# Session 9b - Dynamic topic modelling

# Data
This time, we're going to load an work with an English language novel. The goal of *dynamic topic modelling* is to study how topics evolve and interact over time.

In this case, we want to know how different topics evolve and change over the course of a single novel.

In [None]:
import os
import pandas as pd
from sklearn.feature_extraction.text import CountVectorizer
from bertopic import BERTopic

In [None]:
with open("path/to/novel", "r") as f:
    text = f.read()

We're first going to do some *very* crude pre-processing by splitting the text up into sentences based on the presence of period/full stop.

**Question:** How might we improve this step?

In [None]:
docs = text.split(".")

# **Topic Modeling**


## Training

We start by instantiating BERTopic. We set language to `english` since our documents are in the English language.
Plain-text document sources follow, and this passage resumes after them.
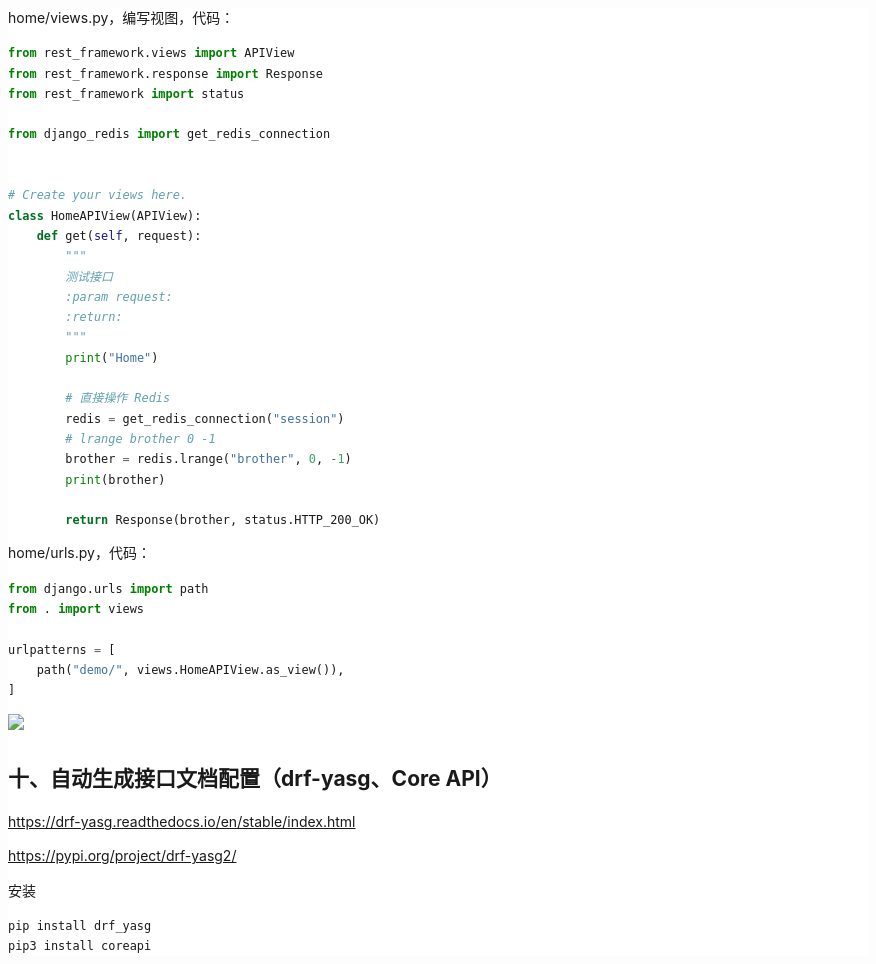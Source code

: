 home/views.py，编写视图，代码：

```python
from rest_framework.views import APIView
from rest_framework.response import Response
from rest_framework import status

from django_redis import get_redis_connection


# Create your views here.
class HomeAPIView(APIView):
    def get(self, request):
        """
        测试接口
        :param request:
        :return:
        """
        print("Home")

        # 直接操作 Redis
        redis = get_redis_connection("session")
        # lrange brother 0 -1
        brother = redis.lrange("brother", 0, -1)
        print(brother)

        return Response(brother, status.HTTP_200_OK)
```

home/urls.py，代码：

```python
from django.urls import path
from . import views

urlpatterns = [
    path("demo/", views.HomeAPIView.as_view()),
]
```

![](https://raw.githubusercontent.com/qiaopengjun5162/blogpicgo/master/img/202304181157750.png)

## 十、自动生成接口文档配置（drf-yasg、Core API）

<https://drf-yasg.readthedocs.io/en/stable/index.html>

<https://pypi.org/project/drf-yasg2/>

安装

```bash
pip install drf_yasg
pip3 install coreapi
```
We will also calculate the topic probabilities which will be useful later.

**NB:** On a 4 CPU UCloud instance, this takes around 13 minutes to run!


In [None]:
# initialize the model
topic_model = BERTopic(language="english", 
                       calculate_probabilities=True, 
                       verbose=True)

# notice how we use the same fit_transform logic as we've seen before
topics, probs = topic_model.fit_transform(docs)

**NOTE**: Use `language="multilingual"` to select a model that support 50+ languages.

## Extracting Topics
After fitting our model, we can start by looking at the results. Typically, we look at the most frequent topics first as they best represent the collection of documents. 

In [None]:
freq = topic_model.get_topic_info()
freq.head(5)

-1 refers to all outliers and should typically be ignored. Next, let's take a look at a frequent topic that were generated:

In [None]:
topic_model.get_topic(2)  # Select the most frequent topic

__Get top 10 topics__

In [None]:
topic_model.topics_[:10]

# **Visualization**

## Visualize Topics

In [None]:
topic_model.visualize_topics()

## Visualize Topic Probabilities

In [None]:
topic_model.visualize_distribution(probs[10])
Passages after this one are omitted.